Data ->
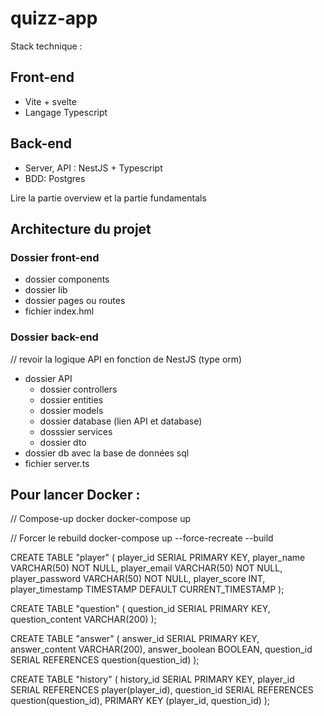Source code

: # quizz-app

Stack technique :

## Front-end
- Vite + svelte
- Langage Typescript

## Back-end
- Server, API : NestJS + Typescript
- BDD: Postgres

Lire la partie overview et la partie fundamentals

## Architecture du projet

### Dossier front-end
- dossier components
- dossier lib
- dossier pages ou routes
- fichier index.hml

### Dossier back-end
// revoir la logique API en fonction de NestJS (type orm)
- dossier API
    - dossier controllers
    - dossier entities
    - dossier models
    - dossier database (lien API et database)
    - dosssier services
    - dossier dto
- dossier db avec la base de données sql
- fichier server.ts

## Pour lancer Docker :
// Compose-up docker
docker-compose up

// Forcer le rebuild
docker-compose up --force-recreate --build

CREATE TABLE "player" (
    player_id SERIAL PRIMARY KEY,
    player_name VARCHAR(50) NOT NULL,
    player_email VARCHAR(50) NOT NULL,
    player_password VARCHAR(50) NOT NULL,
    player_score INT,
    player_timestamp TIMESTAMP DEFAULT CURRENT_TIMESTAMP
);

CREATE TABLE "question" (
    question_id SERIAL PRIMARY KEY,
    question_content VARCHAR(200)
);

CREATE TABLE "answer" (
    answer_id SERIAL PRIMARY KEY,
    answer_content VARCHAR(200),
    answer_boolean BOOLEAN,
    question_id SERIAL REFERENCES question(question_id)
);

CREATE TABLE "history" (
    history_id SERIAL PRIMARY KEY,
    player_id SERIAL REFERENCES player(player_id),
    question_id SERIAL REFERENCES question(question_id),
    PRIMARY KEY (player_id, question_id)
);
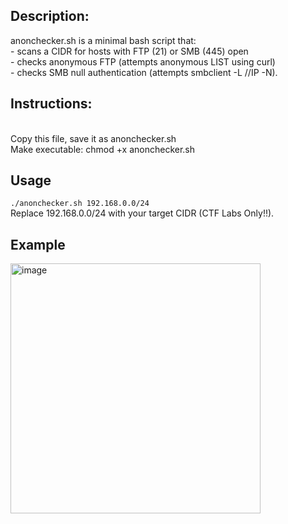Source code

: <h2>Description:</h2>
anonchecker.sh is a minimal bash script that: <br>
- scans a CIDR for hosts with FTP (21) or SMB (445) open <br>
- checks anonymous FTP (attempts anonymous LIST using curl) <br>
- checks SMB null authentication (attempts smbclient -L //IP -N).<br>

<h2>Instructions: </h2><br>
Copy this file, save it as anonchecker.sh <br>
Make executable: chmod +x anonchecker.sh <br>

<h2>Usage</h2>
<code>./anonchecker.sh 192.168.0.0/24</code><br>
Replace 192.168.0.0/24 with your target CIDR (CTF Labs Only!!).<br>

<h2>Example</h2>
<img width="400" alt="image" src="https://github.com/user-attachments/assets/73023a3b-3362-489a-a162-8e91382b099d" />
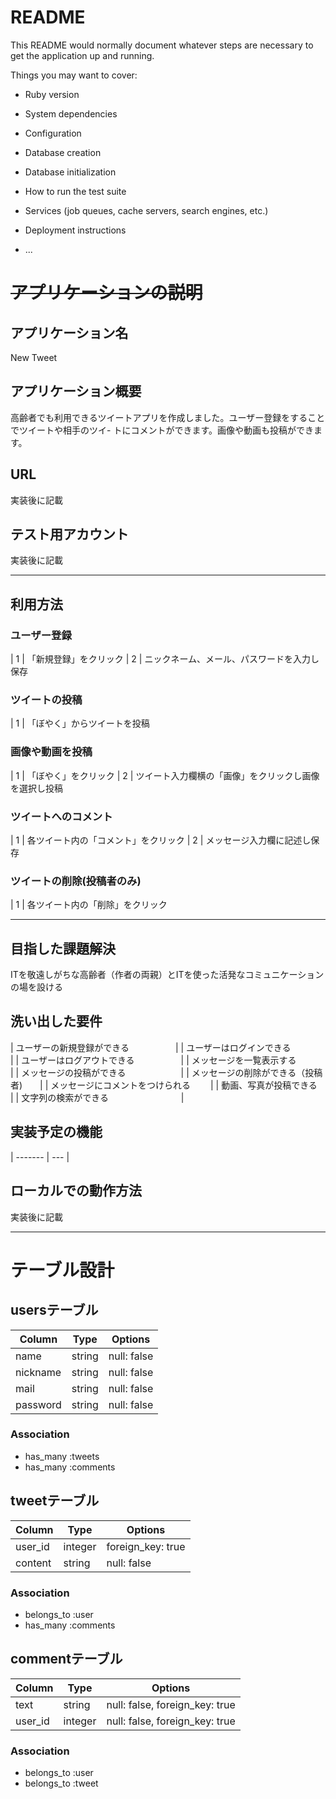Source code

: # README

This README would normally document whatever steps are necessary to get the
application up and running.

Things you may want to cover:

* Ruby version

* System dependencies

* Configuration

* Database creation

* Database initialization

* How to run the test suite

* Services (job queues, cache servers, search engines, etc.)

* Deployment instructions

* ...



# ~~アプリケーションの説明~~



## アプリケーション名

  New Tweet 


## アプリケーション概要

  高齢者でも利用できるツイートアプリを作成しました。ユーザー登録をすることでツイートや相手のツイ-
  トにコメントができます。画像や動画も投稿ができます。 

## URL

  実装後に記載

## テスト用アカウント

  実装後に記載

------------------------------------------------------------------------------
## 利用方法

### ユーザー登録

| 1 | 「新規登録」をクリック
| 2 | ニックネーム、メール、パスワードを入力し保存

### ツイートの投稿

| 1 | 「ぼやく」からツイートを投稿

### 画像や動画を投稿

| 1 | 「ぼやく」をクリック
| 2 | ツイート入力欄横の「画像」をクリックし画像を選択し投稿

### ツイートへのコメント
| 1 | 各ツイート内の「コメント」をクリック
| 2 | メッセージ入力欄に記述し保存

### ツイートの削除(投稿者のみ)
| 1 | 各ツイート内の「削除」をクリック

------------------------------------------------------------------------------

## 目指した課題解決
  ITを敬遠しがちな高齢者（作者の両親）とITを使った活発なコミュニケーションの場を設ける

## 洗い出した要件

| ユーザーの新規登録ができる　　　　　 |
| ユーザーはログインできる　　　　　　 |
| ユーザーはログアウトできる　　　　　 |
| メッセージを一覧表示する　　　　　　 |
| メッセージの投稿ができる　　　　　　 |
| メッセージの削除ができる（投稿者)　　|
| メッセージにコメントをつけられる　　 |
| 動画、写真が投稿できる　　　　　　　 |
| 文字列の検索ができる　　　　　　　　 |

## 実装予定の機能

| ------- | --- |

## ローカルでの動作方法

実装後に記載

------------------------------------------------------------------------------

# テーブル設計

## usersテーブル

| Column           | Type    | Options     |
| ---------------- | ------- | ----------- |
| name             | string  | null: false |
| nickname         | string  | null: false |
| mail             | string  | null: false |
| password         | string  | null: false |

### Association

- has_many :tweets
- has_many :comments

## tweetテーブル

| Column           | Type       | Options           |
| ---------------- | ---------- | ----------------- |
| user_id          | integer    | foreign_key: true |
| content          | string     | null: false       |

### Association

- belongs_to :user
- has_many :comments

## commentテーブル

| Column           | Type    | Options                        |
| ---------------- | ------- | ------------------------------ |
| text             | string  | null: false, foreign_key: true |
| user_id          | integer | null: false, foreign_key: true |

### Association

- belongs_to :user
- belongs_to :tweet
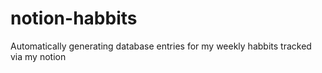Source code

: # notion-habbits
Automatically generating database entries for my weekly habbits tracked via my notion
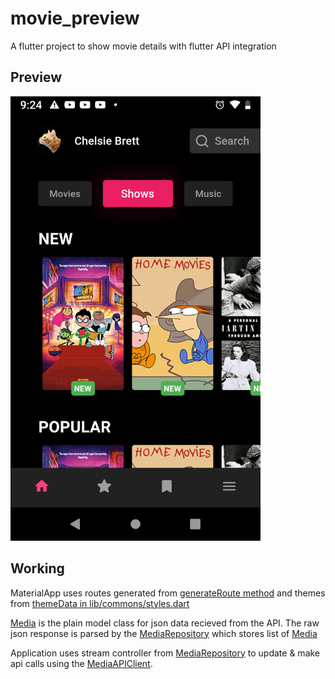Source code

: # movie_preview

A flutter project to show movie details with flutter API integration

## Preview

<img src='https://github.com/predatorx7/movie_preview/blob/master/result_preview/preview_1.png'  width="400">

## Working

MaterialApp uses routes generated from [generateRoute method](https://github.com/predatorx7/movie_preview/blob/15ce35b88c96eb45ea6835ed00305246b7b3b3c1/lib/commons/routes.dart#L23) and themes from [themeData in lib/commons/styles.dart](https://github.com/predatorx7/movie_preview/blob/15ce35b88c96eb45ea6835ed00305246b7b3b3c1/lib/commons/styles.dart#L3)

[Media](https://github.com/predatorx7/movie_preview/blob/15ce35b88c96eb45ea6835ed00305246b7b3b3c1/lib/models/plain/media.dart#L10) is the plain model class for json data recieved from the API. The raw json response is parsed by the [MediaRepository](https://github.com/predatorx7/movie_preview/blob/master/lib/models/repository/media.dart) which stores list of [Media](https://github.com/predatorx7/movie_preview/blob/15ce35b88c96eb45ea6835ed00305246b7b3b3c1/lib/models/plain/media.dart#L10)

Application uses stream controller from [MediaRepository](https://github.com/predatorx7/movie_preview/blob/master/lib/models/repository/media.dart) to update & make api calls using the [MediaAPIClient](https://github.com/predatorx7/movie_preview/blob/master/lib/api/client.dart).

Problem -> Restate all of the material word for word. Keep out every picture.

Your response ->
Source code

: # quizz-app

Stack technique :

## Front-end
- Vite + svelte
- Langage Typescript

## Back-end
- Server, API : NestJS + Typescript
- BDD: Postgres

Lire la partie overview et la partie fundamentals

## Architecture du projet

### Dossier front-end
- dossier components
- dossier lib
- dossier pages ou routes
- fichier index.hml

### Dossier back-end
// revoir la logique API en fonction de NestJS (type orm)
- dossier API
    - dossier controllers
    - dossier entities
    - dossier models
    - dossier database (lien API et database)
    - dosssier services
    - dossier dto
- dossier db avec la base de données sql
- fichier server.ts

## Pour lancer Docker :
// Compose-up docker
docker-compose up

// Forcer le rebuild
docker-compose up --force-recreate --build

CREATE TABLE "player" (
    player_id SERIAL PRIMARY KEY,
    player_name VARCHAR(50) NOT NULL,
    player_email VARCHAR(50) NOT NULL,
    player_password VARCHAR(50) NOT NULL,
    player_score INT,
    player_timestamp TIMESTAMP DEFAULT CURRENT_TIMESTAMP
);

CREATE TABLE "question" (
    question_id SERIAL PRIMARY KEY,
    question_content VARCHAR(200)
);

CREATE TABLE "answer" (
    answer_id SERIAL PRIMARY KEY,
    answer_content VARCHAR(200),
    answer_boolean BOOLEAN,
    question_id SERIAL REFERENCES question(question_id)
);

CREATE TABLE "history" (
    history_id SERIAL PRIMARY KEY,
    player_id SERIAL REFERENCES player(player_id),
    question_id SERIAL REFERENCES question(question_id),
    PRIMARY KEY (player_id, question_id)
);
Source code

: <h2>Description:</h2>
anonchecker.sh is a minimal bash script that: <br>
- scans a CIDR for hosts with FTP (21) or SMB (445) open <br>
- checks anonymous FTP (attempts anonymous LIST using curl) <br>
- checks SMB null authentication (attempts smbclient -L //IP -N).<br>

<h2>Instructions: </h2><br>
Copy this file, save it as anonchecker.sh <br>
Make executable: chmod +x anonchecker.sh <br>

<h2>Usage</h2>
<code>./anonchecker.sh 192.168.0.0/24</code><br>
Replace 192.168.0.0/24 with your target CIDR (CTF Labs Only!!).<br>

<h2>Example</h2>
<img width="400" alt="image" src="https://github.com/user-attachments/assets/73023a3b-3362-489a-a162-8e91382b099d" />
Source code

: # README

This README would normally document whatever steps are necessary to get the
application up and running.

Things you may want to cover:

* Ruby version

* System dependencies

* Configuration

* Database creation

* Database initialization

* How to run the test suite

* Services (job queues, cache servers, search engines, etc.)

* Deployment instructions

* ...



# ~~アプリケーションの説明~~



## アプリケーション名

  New Tweet 


## アプリケーション概要

  高齢者でも利用できるツイートアプリを作成しました。ユーザー登録をすることでツイートや相手のツイ-
  トにコメントができます。画像や動画も投稿ができます。 

## URL

  実装後に記載

## テスト用アカウント

  実装後に記載

------------------------------------------------------------------------------
## 利用方法

### ユーザー登録

| 1 | 「新規登録」をクリック
| 2 | ニックネーム、メール、パスワードを入力し保存

### ツイートの投稿

| 1 | 「ぼやく」からツイートを投稿

### 画像や動画を投稿

| 1 | 「ぼやく」をクリック
| 2 | ツイート入力欄横の「画像」をクリックし画像を選択し投稿

### ツイートへのコメント
| 1 | 各ツイート内の「コメント」をクリック
| 2 | メッセージ入力欄に記述し保存

### ツイートの削除(投稿者のみ)
| 1 | 各ツイート内の「削除」をクリック

------------------------------------------------------------------------------

## 目指した課題解決
  ITを敬遠しがちな高齢者（作者の両親）とITを使った活発なコミュニケーションの場を設ける

## 洗い出した要件

| ユーザーの新規登録ができる　　　　　 |
| ユーザーはログインできる　　　　　　 |
| ユーザーはログアウトできる　　　　　 |
| メッセージを一覧表示する　　　　　　 |
| メッセージの投稿ができる　　　　　　 |
| メッセージの削除ができる（投稿者)　　|
| メッセージにコメントをつけられる　　 |
| 動画、写真が投稿できる　　　　　　　 |
| 文字列の検索ができる　　　　　　　　 |

## 実装予定の機能

| ------- | --- |

## ローカルでの動作方法

実装後に記載

------------------------------------------------------------------------------

# テーブル設計

## usersテーブル

| Column           | Type    | Options     |
| ---------------- | ------- | ----------- |
| name             | string  | null: false |
| nickname         | string  | null: false |
| mail             | string  | null: false |
| password         | string  | null: false |

### Association

- has_many :tweets
- has_many :comments

## tweetテーブル

| Column           | Type       | Options           |
| ---------------- | ---------- | ----------------- |
| user_id          | integer    | foreign_key: true |
| content          | string     | null: false       |

### Association

- belongs_to :user
- has_many :comments

## commentテーブル

| Column           | Type    | Options                        |
| ---------------- | ------- | ------------------------------ |
| text             | string  | null: false, foreign_key: true |
| user_id          | integer | null: false, foreign_key: true |

### Association

- belongs_to :user
- belongs_to :tweet
Source code

: # notion-habbits
Automatically generating database entries for my weekly habbits tracked via my notion
Source code

: # movie_preview

A flutter project to show movie details with flutter API integration

## Preview

<img src='https://github.com/predatorx7/movie_preview/blob/master/result_preview/preview_1.png'  width="400">

## Working

MaterialApp uses routes generated from [generateRoute method](https://github.com/predatorx7/movie_preview/blob/15ce35b88c96eb45ea6835ed00305246b7b3b3c1/lib/commons/routes.dart#L23) and themes from [themeData in lib/commons/styles.dart](https://github.com/predatorx7/movie_preview/blob/15ce35b88c96eb45ea6835ed00305246b7b3b3c1/lib/commons/styles.dart#L3)

[Media](https://github.com/predatorx7/movie_preview/blob/15ce35b88c96eb45ea6835ed00305246b7b3b3c1/lib/models/plain/media.dart#L10) is the plain model class for json data recieved from the API. The raw json response is parsed by the [MediaRepository](https://github.com/predatorx7/movie_preview/blob/master/lib/models/repository/media.dart) which stores list of [Media](https://github.com/predatorx7/movie_preview/blob/15ce35b88c96eb45ea6835ed00305246b7b3b3c1/lib/models/plain/media.dart#L10)

Application uses stream controller from [MediaRepository](https://github.com/predatorx7/movie_preview/blob/master/lib/models/repository/media.dart) to update & make api calls using the [MediaAPIClient](https://github.com/predatorx7/movie_preview/blob/master/lib/api/client.dart).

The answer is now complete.